Why Sharks? (Part 3 of 3)


Now, after my recent posts I feel I need to persuade (some of..) you somewhat. There is a reason people make such a fuss about sharks, because they serve an important role in the ecosystem, and actually, in all of our lives. Let me at least try to explain :)

Sharks are known as ‘keystone species’ because if they are removed, this can cause an ecosystem collapse with very damaging consequences. This applies to all species. Many predatory sharks sit at the top of the food chain, effectively managing ecosystems by helping to maintain the population numbers of species they feed on, in particular secondary predators, such as tuna. This is because unlike sharks, they have the potential to repopulate quickly. In the absence of shark predation, there are more animals that need food, and prey species populations decline quickly. In effect, these secondary predators then starve, leaving the ocean relatively empty.

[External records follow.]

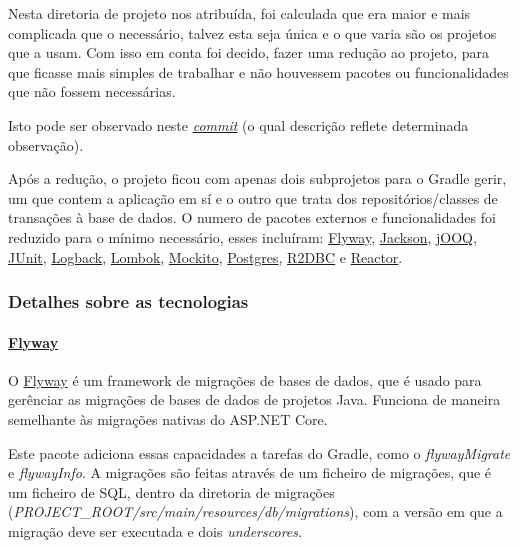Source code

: Nesta diretoria de projeto nos atribuída, foi calculada que era maior e mais complicada que o necessário, talvez esta seja única e o que varia são os projetos que a usam. Com isso em conta foi decido, fazer uma redução ao projeto, para que ficasse mais simples de trabalhar e não houvessem pacotes ou funcionalidades que não fossem necessárias.

Isto pode ser observado neste \href{https://github.com/CatKinKitKat/MicronautJooqPostgresREST/commit/3c71d709599662436ae13cf9dcf609a5ca5464e3}{\textit{commit}} (o qual descrição reflete determinada observação).

Após a redução, o projeto ficou com apenas dois subprojetos para o Gradle gerir, um que contem a aplicação em sí e o outro que trata dos repositórios/classes de transações à base de dados. O numero de pacotes externos e funcionalidades foi reduzido para o mínimo necessário, esses incluíram: \href{https://flywaydb.org/}{Flyway}, \href{http://fasterxml.com/}{Jackson}, \href{https://www.jooq.org/}{jOOQ}, \href{https://junit.org/junit5/}{JUnit}, \href{https://logback.qos.ch/}{Logback}, \href{https://projectlombok.org/}{Lombok}, \href{https://site.mockito.org/}{Mockito}, \href{https://jdbc.postgresql.org/}{Postgres}, \href{https://r2dbc.io/}{R2DBC} e \href{https://projectreactor.io/}{Reactor}.

\subsubsection{Detalhes sobre as tecnologias}

\paragraph{\href{https://flywaydb.org/}{Flyway}\\}

O \href{https://flywaydb.org/}{Flyway} é um framework de migrações de bases de dados, que é usado para gerênciar as migrações de bases de dados de projetos Java. Funciona de maneira semelhante às migrações nativas do ASP.NET Core.\cite{flyway}

Este pacote adiciona essas capacidades a tarefas do Gradle, como o \textit{flywayMigrate} e \textit{flywayInfo}. A migrações são feitas através de um ficheiro de migrações, que é um ficheiro de SQL, dentro da diretoria de migrações (\textit{PROJECT\_ROOT/src/main/resources/db/migrations}), com a versão em que a migração deve ser executada e dois \textit{underscores}.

Filter feeding sharks such as the basking shark, feed on small organisms called plankton. These can be either animal (zooplankton) or plant (phytoplankton). Swimming with their mouths agape, they filter small organisms from the water through their gills.  Detrivores such as the cookie cutter shark feed exclusively on dead matter and waste that sinks to the ocean floor, and play a vital role in recycling nutrients so nothing is wasted. For more information about their roles, please visit our ‘Roles in Ecosystems’ Shark File. Again, all animals fill a certain niche within an ecosystem, but as keystone species within the most vital ecosystem on this planet, it must be said, we NEED sharks.

Copyright Rob Allen Photography: A whale shark, one of the filter feeding sharks, also a good choice for eco-tourism dives (keep reading!)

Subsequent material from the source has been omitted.